▶ Task to carry out: From the top of the records below down to the line containing "the following limitations:</span></span>", reproduce every line exactly.

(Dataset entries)
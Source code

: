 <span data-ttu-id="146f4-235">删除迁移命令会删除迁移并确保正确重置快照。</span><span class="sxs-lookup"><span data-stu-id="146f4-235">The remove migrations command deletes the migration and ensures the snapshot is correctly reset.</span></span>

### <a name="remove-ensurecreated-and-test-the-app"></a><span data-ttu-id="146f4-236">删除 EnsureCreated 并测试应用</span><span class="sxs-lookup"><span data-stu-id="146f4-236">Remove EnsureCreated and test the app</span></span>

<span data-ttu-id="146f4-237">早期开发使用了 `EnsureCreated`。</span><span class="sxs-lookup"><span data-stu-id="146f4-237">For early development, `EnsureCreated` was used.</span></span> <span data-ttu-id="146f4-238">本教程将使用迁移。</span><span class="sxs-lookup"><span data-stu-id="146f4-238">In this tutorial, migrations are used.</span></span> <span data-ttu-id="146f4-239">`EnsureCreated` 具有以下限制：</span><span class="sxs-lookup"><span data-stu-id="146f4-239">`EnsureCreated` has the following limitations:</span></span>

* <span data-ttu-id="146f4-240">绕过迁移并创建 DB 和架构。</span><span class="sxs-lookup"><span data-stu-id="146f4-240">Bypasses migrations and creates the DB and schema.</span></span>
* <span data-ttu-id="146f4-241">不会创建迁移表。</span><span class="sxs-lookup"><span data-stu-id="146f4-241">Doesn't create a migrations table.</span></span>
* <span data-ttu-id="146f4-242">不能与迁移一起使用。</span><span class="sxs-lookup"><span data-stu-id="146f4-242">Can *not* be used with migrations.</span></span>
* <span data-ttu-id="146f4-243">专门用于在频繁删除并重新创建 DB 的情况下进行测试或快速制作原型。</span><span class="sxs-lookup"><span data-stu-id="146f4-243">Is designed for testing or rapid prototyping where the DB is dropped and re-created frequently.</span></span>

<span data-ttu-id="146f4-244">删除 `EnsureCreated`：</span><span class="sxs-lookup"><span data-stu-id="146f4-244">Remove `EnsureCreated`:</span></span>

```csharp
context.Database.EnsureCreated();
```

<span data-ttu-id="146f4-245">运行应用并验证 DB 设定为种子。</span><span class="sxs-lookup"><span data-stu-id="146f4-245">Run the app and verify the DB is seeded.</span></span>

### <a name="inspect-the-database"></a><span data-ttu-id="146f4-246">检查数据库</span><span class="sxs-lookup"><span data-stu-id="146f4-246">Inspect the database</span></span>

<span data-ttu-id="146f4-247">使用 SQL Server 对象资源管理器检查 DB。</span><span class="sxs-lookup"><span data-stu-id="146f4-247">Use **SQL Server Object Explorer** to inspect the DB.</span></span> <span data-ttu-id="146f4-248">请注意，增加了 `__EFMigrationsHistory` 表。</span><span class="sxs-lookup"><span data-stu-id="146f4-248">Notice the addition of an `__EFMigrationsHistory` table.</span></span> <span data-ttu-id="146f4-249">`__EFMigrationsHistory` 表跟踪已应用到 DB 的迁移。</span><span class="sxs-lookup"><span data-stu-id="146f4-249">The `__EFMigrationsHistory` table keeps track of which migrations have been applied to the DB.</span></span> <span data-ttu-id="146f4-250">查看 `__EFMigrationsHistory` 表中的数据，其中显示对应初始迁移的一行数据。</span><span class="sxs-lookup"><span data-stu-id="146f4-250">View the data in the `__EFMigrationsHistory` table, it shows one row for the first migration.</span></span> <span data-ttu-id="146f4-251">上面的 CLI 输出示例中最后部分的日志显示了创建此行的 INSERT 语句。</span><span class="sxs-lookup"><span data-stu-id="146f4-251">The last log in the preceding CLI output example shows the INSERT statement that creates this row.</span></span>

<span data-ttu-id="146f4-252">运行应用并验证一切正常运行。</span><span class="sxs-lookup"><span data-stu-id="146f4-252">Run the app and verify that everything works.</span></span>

▶ Written response:
Source code

: <span data-ttu-id="146f4-235">删除迁移命令会删除迁移并确保正确重置快照。</span><span class="sxs-lookup"><span data-stu-id="146f4-235">The remove migrations command deletes the migration and ensures the snapshot is correctly reset.</span></span>

### <a name="remove-ensurecreated-and-test-the-app"></a><span data-ttu-id="146f4-236">删除 EnsureCreated 并测试应用</span><span class="sxs-lookup"><span data-stu-id="146f4-236">Remove EnsureCreated and test the app</span></span>

<span data-ttu-id="146f4-237">早期开发使用了 `EnsureCreated`。</span><span class="sxs-lookup"><span data-stu-id="146f4-237">For early development, `EnsureCreated` was used.</span></span> <span data-ttu-id="146f4-238">本教程将使用迁移。</span><span class="sxs-lookup"><span data-stu-id="146f4-238">In this tutorial, migrations are used.</span></span> <span data-ttu-id="146f4-239">`EnsureCreated` 具有以下限制：</span><span class="sxs-lookup"><span data-stu-id="146f4-239">`EnsureCreated` has the following limitations:</span></span>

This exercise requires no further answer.